Comparative Analysis
Relative to prior art, the M-SEMR establishes several strong claims:
- Fastest rolling velocity for soft robots at the described size scale.
- Unprecedented multimodality: >9 discrete locomotive modes, including omnidirectional crawling and amphibious operations, all controlled via electrical signals without mechanical reconfiguration.
- Superior adaptability: Demonstrated versatility in terrain, compressive resilience, and post-damage functional recovery.
- Biomedical relevance: The volume reduction during folding (down to 21% of original) and safe operation in MRI-strength magnetic fields align with requirements for in vivo biomedical devices.
These performance metrics are supported by a combination of experimental measurements, dynamic modeling, and systematic comparative analysis to existing state-of-the-art soft robots.
Limitations and Future Research Directions
The present implementation is limited by fabrication constraints; hand-assembly and molding constrain further miniaturization and integration. The prototype is tethered; embedding onboard power/control (potentially with micro-batteries and electronics) remains a challenge for untethered deployment. Further optimization of actuation frequency and dynamic behaviors (especially in viscous/heterogeneous environments) is open for systematic study, potentially via multilayered modeling and AI-based control.
Future developments could include:
- Scaling down via high-precision multimaterial 3D printing to reach truly submillimeter insertable robots.
- Fully wireless operation using micro-electronic integration and wireless energy transfer.

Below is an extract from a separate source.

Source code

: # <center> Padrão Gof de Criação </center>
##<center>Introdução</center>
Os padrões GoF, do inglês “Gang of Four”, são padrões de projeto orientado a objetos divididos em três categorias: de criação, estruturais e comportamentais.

- Advanced closed-loop control exploiting real-time feedback for autonomous navigation in biological tissue.
- Integration with tissue/interventional imaging and multi-agent cooperation for distributed tasks inside the body.
The implications for soft robotic design are significant: this modular, Laplace-force-based scheme could generalize to other use cases requiring extreme adaptability, fault tolerance, and safe operation in both medical and search-and-rescue contexts.
Conclusion
This work demonstrates a compact, foldable, and agile soft electromagnetic robot capable of high-speed, multimodal locomotion across diverse and challenging environments. The integration of modular soft electromagnetic actuation, rapid posture switching, superior environmental adaptability, and a demonstrated pathway toward biomedical applications marks a substantial advance in soft robotics. While fabrication and system integration challenges remain, the M-SEMR architecture offers a promising foundation for future minimally invasive, adaptive robotic systems designed for complex, confined, or dynamic environments.